Following up on yesterday’s post, I was wondering how many Americans drink. A quick google led to this page from Gallup. The overall rate has been steady at a bit over 60% for decades:

And the graph at the top breaks things down by income. The richies are much more likely to drink than the poors. I guess there’s something to that stereotype of the country club.
Man, those barplots are awful. At least scale them the same way!
Have to say, I’m somewhat surprised that the percentage of total abstainers is consistently around 40%. That’s a lot higher than I would’ve guessed. I’m not American so maybe it’s a culture difference.
> the percentage of total abstainers is consistently around 40%
The percentage of people claiming to abstain, that is.
Not quote the same thing.
Anonymous:
Great point. Even with that caveat, I’m still surprised it’s so high.
I’m quite surprised by these results. I certainly believed in the stereotype of working class guys drinking more than dainty professors. When George W. Bush’s image makers portrayed him as someone who you could have a beer with ( despite him being abstinent), I thought that they were appealing to working class Americans not educated elites. I thought my use of alcohol came from my lumpen proletarian roots in Eastern Europe not my diplomas.

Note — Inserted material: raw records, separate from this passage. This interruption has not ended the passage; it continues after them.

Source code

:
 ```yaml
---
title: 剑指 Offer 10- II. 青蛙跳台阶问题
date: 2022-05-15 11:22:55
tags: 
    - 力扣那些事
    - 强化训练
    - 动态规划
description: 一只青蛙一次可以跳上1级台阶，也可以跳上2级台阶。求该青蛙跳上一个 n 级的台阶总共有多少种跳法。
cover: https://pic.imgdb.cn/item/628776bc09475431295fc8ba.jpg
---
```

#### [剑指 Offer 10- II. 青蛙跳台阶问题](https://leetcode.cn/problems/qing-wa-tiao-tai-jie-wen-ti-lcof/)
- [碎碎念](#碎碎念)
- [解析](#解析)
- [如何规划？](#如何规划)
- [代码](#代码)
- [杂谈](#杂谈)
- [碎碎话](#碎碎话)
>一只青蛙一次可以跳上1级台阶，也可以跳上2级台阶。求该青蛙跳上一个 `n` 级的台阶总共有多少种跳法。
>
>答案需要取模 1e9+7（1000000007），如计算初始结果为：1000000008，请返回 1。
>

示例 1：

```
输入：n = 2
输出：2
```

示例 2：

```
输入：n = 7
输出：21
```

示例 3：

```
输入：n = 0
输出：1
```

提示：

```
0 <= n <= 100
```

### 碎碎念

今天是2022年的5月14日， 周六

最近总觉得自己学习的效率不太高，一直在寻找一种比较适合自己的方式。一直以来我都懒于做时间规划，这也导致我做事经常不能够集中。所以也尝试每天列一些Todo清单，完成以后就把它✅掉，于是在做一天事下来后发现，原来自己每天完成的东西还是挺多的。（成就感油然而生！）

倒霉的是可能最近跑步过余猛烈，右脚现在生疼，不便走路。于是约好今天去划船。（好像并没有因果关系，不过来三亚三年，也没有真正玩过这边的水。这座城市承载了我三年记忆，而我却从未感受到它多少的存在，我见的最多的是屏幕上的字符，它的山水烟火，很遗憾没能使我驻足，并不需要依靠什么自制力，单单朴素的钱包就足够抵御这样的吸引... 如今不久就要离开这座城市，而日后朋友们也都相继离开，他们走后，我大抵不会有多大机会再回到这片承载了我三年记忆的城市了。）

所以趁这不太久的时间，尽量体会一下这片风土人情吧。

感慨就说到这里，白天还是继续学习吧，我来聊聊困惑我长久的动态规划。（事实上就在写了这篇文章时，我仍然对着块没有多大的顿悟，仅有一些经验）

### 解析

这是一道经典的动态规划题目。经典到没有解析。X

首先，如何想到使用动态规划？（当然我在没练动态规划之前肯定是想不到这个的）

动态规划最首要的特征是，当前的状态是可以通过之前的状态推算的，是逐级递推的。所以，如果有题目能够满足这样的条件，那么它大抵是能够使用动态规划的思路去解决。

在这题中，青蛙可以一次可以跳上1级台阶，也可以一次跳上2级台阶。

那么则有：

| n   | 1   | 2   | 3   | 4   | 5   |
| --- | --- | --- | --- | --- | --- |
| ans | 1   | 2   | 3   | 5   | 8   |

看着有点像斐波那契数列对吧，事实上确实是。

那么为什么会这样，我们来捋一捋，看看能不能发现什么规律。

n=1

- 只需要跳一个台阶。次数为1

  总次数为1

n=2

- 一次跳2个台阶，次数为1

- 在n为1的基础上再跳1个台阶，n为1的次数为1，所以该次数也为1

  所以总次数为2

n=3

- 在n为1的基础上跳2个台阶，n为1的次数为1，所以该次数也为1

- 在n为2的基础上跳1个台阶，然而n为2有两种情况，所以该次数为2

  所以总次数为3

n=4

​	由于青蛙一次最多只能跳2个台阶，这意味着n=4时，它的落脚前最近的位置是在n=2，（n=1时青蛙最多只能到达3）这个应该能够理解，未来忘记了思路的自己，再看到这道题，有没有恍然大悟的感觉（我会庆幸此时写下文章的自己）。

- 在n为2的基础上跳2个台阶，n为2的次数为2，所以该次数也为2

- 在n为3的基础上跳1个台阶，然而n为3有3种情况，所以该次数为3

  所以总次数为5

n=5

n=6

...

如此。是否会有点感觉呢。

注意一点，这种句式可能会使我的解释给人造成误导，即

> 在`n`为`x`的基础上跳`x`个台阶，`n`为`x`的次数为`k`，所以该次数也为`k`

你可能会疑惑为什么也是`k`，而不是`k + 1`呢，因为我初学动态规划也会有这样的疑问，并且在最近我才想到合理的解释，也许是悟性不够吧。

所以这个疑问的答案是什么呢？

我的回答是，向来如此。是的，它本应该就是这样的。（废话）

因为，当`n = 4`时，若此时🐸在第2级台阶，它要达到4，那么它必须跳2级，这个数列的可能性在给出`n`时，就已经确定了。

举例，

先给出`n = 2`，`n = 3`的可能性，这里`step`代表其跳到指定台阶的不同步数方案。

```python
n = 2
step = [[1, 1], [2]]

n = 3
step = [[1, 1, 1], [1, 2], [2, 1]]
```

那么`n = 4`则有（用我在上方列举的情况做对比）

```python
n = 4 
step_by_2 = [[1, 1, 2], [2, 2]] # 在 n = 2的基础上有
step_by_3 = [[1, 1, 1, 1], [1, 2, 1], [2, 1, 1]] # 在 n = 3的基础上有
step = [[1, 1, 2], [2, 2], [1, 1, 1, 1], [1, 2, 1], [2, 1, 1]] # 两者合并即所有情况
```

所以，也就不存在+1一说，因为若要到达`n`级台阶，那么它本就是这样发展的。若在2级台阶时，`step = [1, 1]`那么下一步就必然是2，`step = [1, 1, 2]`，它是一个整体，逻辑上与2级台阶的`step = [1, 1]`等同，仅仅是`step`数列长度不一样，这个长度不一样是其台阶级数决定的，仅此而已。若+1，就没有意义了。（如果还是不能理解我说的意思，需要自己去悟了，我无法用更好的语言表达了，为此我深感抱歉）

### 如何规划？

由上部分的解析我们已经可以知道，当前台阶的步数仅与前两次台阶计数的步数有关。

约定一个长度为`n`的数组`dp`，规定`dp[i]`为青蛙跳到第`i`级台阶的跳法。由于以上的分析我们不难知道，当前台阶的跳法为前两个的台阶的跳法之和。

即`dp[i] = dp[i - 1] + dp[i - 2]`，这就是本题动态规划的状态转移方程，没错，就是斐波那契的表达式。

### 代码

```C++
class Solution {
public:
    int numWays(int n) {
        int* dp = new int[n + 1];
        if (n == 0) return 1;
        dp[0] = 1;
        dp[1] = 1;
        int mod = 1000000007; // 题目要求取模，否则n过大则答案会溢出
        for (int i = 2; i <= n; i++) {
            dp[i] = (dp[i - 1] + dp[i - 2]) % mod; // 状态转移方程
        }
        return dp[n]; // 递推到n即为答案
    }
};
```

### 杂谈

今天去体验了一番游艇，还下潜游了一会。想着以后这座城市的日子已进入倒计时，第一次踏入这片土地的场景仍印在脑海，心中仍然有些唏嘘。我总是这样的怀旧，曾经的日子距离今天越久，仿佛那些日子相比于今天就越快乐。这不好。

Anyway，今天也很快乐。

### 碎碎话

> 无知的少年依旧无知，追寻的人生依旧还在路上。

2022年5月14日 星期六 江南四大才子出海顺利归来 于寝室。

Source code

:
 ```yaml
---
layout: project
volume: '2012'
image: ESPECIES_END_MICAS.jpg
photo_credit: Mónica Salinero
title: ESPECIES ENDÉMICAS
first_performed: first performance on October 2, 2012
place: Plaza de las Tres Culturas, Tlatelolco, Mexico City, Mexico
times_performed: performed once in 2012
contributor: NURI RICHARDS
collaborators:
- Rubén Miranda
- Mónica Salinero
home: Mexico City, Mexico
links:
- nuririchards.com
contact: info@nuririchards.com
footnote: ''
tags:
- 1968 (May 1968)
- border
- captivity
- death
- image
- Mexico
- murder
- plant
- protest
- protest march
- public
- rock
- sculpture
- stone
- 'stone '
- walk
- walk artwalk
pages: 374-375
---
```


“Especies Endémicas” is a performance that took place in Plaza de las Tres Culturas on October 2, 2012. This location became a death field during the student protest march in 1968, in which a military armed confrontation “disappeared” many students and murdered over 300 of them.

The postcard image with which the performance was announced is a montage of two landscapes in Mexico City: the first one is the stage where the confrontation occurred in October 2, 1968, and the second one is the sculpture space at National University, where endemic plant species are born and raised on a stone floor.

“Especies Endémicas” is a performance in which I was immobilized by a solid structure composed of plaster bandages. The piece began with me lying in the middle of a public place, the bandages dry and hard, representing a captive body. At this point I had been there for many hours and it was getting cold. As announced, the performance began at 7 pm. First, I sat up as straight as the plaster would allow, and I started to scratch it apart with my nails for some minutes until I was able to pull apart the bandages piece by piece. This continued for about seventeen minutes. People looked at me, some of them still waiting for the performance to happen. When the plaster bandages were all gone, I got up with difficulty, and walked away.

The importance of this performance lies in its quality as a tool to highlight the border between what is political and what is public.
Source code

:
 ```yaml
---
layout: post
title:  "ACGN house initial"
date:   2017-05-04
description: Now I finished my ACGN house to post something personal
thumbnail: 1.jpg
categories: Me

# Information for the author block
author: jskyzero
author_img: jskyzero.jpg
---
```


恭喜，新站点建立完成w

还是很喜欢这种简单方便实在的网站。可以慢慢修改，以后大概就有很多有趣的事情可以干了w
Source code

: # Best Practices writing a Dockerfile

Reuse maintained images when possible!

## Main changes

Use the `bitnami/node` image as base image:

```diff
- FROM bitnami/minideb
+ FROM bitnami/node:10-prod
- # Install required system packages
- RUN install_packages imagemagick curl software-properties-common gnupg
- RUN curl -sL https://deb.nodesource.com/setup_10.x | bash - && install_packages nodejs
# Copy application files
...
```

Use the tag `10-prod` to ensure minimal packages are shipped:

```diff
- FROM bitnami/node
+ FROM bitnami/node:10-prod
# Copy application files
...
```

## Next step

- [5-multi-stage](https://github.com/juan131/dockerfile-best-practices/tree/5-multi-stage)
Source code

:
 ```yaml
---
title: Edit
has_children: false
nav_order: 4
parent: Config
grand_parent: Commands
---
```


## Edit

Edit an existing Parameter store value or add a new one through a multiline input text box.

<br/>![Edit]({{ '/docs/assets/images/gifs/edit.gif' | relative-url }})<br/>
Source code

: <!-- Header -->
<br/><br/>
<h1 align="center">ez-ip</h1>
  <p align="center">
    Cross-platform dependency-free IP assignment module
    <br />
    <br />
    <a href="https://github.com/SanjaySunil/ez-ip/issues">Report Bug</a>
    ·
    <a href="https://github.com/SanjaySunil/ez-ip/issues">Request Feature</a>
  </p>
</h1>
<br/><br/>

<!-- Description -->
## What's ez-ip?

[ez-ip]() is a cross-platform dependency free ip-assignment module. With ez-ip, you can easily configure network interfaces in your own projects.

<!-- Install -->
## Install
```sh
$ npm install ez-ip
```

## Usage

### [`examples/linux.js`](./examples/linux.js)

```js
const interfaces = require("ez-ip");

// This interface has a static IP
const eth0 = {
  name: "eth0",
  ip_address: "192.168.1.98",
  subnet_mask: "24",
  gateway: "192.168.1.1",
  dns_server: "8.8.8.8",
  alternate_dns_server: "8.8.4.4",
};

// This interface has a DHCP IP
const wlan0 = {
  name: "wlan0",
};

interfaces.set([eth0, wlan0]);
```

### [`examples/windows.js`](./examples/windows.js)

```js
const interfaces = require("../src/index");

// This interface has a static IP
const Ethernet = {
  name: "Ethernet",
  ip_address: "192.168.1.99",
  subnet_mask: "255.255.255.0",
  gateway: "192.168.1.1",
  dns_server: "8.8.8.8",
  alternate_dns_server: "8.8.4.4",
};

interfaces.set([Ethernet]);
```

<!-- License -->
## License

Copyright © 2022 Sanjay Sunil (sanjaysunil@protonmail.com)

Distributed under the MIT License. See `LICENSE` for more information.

Interesting real world data. I’m now going to finish my breakfast of a bottle of Pol Roger.
My guess is that it has to do with drinking wine with dinner.
Of course it does. And this is why it seems “moderate drinking benefits health.” (A claim that is always quietly walked back when new info comes in.) It’s people from upper middle class backgrounds (regardless of current income) who drink that way.
Why is it interesting to distinguish between “total” abstainers and those who have occasion to drink? The former implies some kind of religious or philosophical stance against drinking ever while the latter could be occasional drinkers or lushes. And the first graph is labeled “rate” of drinking which I think distorts the meaning of that word. Admittedly, I haven’t read the report which probably has a lot more detail, but I do think these types of questions are not well thought out. I think it is interesting to know who drinks, how much, and how often. But the two graphs above don’t tell me much about that.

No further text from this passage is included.